It was the summer of 1951 and London took me by storm. It was gentle, that storm, sweeping a child barely nine years old on his first trip to Europe into a love affair that has lasted more than half a century. Some of that charm was, no doubt, the enchantment that London exercises on any first-time visitor, young or old: the postcard moments of double-decker buses and the changing of the guard at Buckingham Palace, and Lon- don Bridge, which was not falling down, and the dreaded Tower, and those swans and ancient oaks in majestic parks. But it is one experience that softly burned itself into my memory and has remained there, which returns now to comfort me as I grieve and rage over the violation that has just been inflicted on the city which gave me such an extraordinary welcome.
I use that word, welcome, on purpose, because there was one thing in that metropolis which disappointed and indeed disgusted me, and made me yearn for my home in New York. Unsurprisingly, it was the food. For an Argentine brat reared in the United States, used to whole milk and Rice Krispies and perfect catsup on juicy hamburgers and amazing buns, English meals were excruciating. My parents had patiently explained that there was still rationing in this country, that the ravages of war could still be seen in the streets, and when we had gone down into the Tube (“Why do they call it a tube and not a subway, like in Manhattan?”) my father had told me about how the Londoners had sought refuge there during the Blitz. So I was to be on my best behaviour and not complain. But my taste buds knew nothing yet about the aftermath of terror; the days of the Chilean coup and the wanderings and shortages of exile were in a far and entirely unimaginable future, and that sausage I had eagerly bitten into was not a hot dog, but a mixture of sawdust and fat, so that each meal had become an occasion for whining and revulsion.
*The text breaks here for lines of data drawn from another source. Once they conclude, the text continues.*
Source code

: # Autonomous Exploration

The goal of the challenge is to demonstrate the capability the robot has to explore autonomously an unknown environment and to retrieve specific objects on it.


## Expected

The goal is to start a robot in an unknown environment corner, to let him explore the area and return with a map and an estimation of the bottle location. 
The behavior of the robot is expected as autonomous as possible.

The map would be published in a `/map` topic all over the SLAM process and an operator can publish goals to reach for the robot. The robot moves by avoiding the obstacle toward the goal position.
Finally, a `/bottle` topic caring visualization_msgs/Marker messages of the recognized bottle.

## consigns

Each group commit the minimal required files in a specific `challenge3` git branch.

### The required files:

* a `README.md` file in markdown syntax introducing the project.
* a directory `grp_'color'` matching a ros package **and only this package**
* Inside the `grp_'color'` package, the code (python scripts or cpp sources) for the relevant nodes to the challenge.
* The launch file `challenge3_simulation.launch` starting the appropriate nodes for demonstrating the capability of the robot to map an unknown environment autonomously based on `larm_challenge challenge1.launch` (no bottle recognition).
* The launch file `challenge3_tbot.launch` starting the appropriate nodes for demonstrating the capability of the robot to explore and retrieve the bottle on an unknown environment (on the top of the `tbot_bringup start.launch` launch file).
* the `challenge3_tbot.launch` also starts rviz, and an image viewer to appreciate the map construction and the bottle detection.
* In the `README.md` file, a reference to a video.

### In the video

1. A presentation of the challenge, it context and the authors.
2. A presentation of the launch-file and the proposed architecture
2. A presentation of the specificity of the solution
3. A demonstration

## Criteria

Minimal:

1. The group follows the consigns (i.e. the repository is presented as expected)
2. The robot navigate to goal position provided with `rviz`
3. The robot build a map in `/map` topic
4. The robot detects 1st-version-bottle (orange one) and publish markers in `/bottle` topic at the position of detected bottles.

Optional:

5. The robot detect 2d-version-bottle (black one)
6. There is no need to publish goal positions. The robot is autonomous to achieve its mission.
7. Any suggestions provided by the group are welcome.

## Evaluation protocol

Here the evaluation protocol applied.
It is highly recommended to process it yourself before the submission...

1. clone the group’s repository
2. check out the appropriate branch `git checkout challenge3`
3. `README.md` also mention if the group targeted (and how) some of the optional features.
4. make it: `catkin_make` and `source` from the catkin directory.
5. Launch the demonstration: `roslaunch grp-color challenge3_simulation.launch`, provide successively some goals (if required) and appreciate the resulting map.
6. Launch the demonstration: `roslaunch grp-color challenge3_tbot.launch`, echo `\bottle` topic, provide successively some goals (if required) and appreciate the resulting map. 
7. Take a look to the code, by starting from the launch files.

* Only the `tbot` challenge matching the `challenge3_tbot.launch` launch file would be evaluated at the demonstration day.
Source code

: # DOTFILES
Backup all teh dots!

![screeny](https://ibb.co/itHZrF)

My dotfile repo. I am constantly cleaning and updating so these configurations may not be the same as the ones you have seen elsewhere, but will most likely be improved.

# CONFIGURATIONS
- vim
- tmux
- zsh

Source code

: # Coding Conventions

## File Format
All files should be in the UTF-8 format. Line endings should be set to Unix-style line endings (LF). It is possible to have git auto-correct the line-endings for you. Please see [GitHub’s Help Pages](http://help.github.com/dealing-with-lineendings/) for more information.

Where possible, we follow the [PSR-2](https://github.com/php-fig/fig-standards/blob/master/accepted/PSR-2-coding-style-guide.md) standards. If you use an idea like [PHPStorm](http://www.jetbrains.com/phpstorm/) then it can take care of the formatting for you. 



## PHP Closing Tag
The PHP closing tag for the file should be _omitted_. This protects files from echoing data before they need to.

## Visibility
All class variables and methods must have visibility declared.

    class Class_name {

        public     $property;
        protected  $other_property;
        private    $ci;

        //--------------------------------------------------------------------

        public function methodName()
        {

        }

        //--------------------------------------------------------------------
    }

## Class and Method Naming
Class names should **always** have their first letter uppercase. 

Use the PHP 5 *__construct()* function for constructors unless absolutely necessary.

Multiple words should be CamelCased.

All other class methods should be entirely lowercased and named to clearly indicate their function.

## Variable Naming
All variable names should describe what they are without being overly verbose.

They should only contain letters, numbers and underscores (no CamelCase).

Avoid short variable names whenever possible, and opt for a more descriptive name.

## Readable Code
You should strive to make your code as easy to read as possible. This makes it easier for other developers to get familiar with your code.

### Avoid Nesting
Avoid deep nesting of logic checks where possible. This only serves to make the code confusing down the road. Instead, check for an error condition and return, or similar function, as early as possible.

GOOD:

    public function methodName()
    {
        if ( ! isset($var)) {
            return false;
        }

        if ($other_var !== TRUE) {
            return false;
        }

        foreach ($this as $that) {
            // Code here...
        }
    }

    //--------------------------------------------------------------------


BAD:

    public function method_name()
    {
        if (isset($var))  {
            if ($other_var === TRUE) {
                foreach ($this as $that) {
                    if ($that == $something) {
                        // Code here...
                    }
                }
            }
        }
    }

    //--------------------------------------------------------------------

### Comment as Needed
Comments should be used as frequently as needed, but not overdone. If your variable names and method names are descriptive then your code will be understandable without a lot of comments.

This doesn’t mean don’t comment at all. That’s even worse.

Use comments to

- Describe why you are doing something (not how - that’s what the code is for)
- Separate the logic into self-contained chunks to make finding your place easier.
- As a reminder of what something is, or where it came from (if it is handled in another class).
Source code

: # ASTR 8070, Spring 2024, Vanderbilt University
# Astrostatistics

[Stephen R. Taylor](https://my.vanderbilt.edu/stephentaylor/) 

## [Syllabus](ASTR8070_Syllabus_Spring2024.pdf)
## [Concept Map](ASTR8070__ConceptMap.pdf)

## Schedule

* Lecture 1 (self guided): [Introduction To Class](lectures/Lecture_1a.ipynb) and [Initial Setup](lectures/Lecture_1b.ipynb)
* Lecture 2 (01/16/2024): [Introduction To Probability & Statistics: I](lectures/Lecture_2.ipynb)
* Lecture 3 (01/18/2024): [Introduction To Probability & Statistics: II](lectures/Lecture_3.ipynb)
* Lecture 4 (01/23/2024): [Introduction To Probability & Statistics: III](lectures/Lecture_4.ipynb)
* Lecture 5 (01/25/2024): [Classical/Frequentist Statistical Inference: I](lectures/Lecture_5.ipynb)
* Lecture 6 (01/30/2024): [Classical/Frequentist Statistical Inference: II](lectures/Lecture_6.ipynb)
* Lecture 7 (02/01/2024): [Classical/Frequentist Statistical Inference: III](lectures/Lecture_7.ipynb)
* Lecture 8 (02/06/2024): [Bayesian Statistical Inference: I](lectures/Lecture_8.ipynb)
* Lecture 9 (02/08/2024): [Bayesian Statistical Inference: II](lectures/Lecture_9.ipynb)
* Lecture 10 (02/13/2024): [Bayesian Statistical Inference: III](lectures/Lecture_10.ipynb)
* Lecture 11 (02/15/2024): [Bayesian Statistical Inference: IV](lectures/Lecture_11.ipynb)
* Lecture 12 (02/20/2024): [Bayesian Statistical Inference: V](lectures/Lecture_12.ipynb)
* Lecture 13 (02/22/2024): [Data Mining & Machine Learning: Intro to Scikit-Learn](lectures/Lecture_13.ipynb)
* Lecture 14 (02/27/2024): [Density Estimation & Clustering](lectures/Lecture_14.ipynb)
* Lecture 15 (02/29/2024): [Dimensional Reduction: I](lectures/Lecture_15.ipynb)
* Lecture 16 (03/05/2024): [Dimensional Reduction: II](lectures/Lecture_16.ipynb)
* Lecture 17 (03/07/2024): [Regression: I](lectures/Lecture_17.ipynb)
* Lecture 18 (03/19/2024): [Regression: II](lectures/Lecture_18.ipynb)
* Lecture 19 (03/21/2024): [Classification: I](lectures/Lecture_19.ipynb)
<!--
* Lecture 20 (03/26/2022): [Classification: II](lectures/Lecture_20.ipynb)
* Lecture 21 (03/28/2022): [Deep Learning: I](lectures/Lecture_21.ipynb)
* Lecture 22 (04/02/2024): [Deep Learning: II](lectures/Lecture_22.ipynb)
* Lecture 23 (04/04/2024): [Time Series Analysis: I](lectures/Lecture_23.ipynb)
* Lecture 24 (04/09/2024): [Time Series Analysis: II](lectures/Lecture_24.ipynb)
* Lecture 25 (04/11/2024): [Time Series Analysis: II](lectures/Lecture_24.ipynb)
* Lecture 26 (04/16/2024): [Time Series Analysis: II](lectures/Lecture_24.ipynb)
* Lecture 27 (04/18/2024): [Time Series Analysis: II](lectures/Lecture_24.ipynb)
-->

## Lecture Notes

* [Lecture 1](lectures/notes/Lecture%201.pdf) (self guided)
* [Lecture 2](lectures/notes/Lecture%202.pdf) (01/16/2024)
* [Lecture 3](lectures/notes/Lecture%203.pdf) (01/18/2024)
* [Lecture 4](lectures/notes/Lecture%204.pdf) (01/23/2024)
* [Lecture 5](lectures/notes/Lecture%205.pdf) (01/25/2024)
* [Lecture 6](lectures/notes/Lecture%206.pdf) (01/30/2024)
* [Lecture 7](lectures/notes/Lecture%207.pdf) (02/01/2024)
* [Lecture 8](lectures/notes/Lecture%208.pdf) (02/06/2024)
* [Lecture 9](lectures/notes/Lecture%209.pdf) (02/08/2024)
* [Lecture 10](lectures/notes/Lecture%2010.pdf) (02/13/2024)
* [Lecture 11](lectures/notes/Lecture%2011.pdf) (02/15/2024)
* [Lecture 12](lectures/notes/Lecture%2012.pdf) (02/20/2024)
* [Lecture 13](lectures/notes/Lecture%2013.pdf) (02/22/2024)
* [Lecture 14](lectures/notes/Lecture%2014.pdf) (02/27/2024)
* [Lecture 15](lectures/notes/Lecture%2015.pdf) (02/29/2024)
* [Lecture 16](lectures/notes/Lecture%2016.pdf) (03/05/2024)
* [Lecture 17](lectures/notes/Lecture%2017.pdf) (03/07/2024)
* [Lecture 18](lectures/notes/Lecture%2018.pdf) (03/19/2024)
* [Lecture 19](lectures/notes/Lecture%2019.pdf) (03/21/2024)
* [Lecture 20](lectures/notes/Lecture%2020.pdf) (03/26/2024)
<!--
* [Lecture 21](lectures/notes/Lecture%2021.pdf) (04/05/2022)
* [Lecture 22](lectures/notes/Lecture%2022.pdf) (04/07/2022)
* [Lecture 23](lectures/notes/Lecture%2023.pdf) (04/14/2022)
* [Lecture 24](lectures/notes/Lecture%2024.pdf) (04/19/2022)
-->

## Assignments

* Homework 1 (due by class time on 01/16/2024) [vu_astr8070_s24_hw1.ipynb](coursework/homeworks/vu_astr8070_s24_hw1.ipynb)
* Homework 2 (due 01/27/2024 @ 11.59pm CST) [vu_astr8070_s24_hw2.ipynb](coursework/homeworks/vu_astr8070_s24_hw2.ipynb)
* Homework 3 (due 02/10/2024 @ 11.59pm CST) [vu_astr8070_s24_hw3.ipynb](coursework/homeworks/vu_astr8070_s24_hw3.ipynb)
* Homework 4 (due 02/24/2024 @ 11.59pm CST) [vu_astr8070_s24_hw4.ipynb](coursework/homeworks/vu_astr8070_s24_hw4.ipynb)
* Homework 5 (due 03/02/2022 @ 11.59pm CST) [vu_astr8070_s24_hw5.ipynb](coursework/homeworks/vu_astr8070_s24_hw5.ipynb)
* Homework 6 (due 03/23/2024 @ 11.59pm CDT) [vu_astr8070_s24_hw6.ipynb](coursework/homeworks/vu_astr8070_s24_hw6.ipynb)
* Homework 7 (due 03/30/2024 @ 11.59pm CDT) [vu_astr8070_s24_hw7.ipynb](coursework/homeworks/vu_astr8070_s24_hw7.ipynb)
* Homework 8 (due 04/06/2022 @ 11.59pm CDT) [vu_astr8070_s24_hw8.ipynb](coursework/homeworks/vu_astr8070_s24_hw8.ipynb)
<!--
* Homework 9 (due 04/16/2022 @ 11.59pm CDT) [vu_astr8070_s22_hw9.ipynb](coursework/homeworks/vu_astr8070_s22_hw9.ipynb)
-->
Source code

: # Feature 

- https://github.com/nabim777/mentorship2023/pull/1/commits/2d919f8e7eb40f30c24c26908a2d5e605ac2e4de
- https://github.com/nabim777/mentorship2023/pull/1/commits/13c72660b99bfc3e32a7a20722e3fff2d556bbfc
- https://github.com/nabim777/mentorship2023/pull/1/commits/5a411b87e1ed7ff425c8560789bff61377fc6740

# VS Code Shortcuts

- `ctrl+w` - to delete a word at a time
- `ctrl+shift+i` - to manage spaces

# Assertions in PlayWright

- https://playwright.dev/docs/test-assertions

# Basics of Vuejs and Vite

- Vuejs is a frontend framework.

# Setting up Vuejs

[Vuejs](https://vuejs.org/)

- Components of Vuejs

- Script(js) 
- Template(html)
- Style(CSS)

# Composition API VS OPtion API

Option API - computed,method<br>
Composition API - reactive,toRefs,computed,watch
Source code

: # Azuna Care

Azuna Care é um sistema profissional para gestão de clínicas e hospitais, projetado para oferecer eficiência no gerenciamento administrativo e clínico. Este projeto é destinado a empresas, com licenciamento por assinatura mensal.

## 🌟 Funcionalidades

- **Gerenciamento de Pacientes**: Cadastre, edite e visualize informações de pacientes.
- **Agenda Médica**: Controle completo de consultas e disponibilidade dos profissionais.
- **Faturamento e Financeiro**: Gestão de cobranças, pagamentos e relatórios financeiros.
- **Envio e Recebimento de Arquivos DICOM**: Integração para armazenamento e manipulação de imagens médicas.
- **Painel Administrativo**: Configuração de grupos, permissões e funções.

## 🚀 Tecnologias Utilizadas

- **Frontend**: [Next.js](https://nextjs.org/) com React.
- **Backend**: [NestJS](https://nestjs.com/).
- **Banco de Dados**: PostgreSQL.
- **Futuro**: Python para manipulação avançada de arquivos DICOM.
And then had come a magic evening in Regent’s Park, an open-air performance of A Midsummer Night’s Dream. Shakespeare! I had never seen – let alone read – anything by him, but I was well aware that nobody had done more for the language I had chosen as my own, the English in which – yes, I was already determined to be a writer – I intended to scribble my complete works. My excitement was compounded by a solemn promise from my father: that he would buy me something sweet before the show . . . And there we were, in front of the food stand, queuing up (I had learned that strange word, queue, to stand in line, which the Brits did quite phlegmatically and almost as if they enjoyed it), and there it was, chocolate, more than heavenly for a boy who had for days starved himself rather than swallow the drab and dreary English fare.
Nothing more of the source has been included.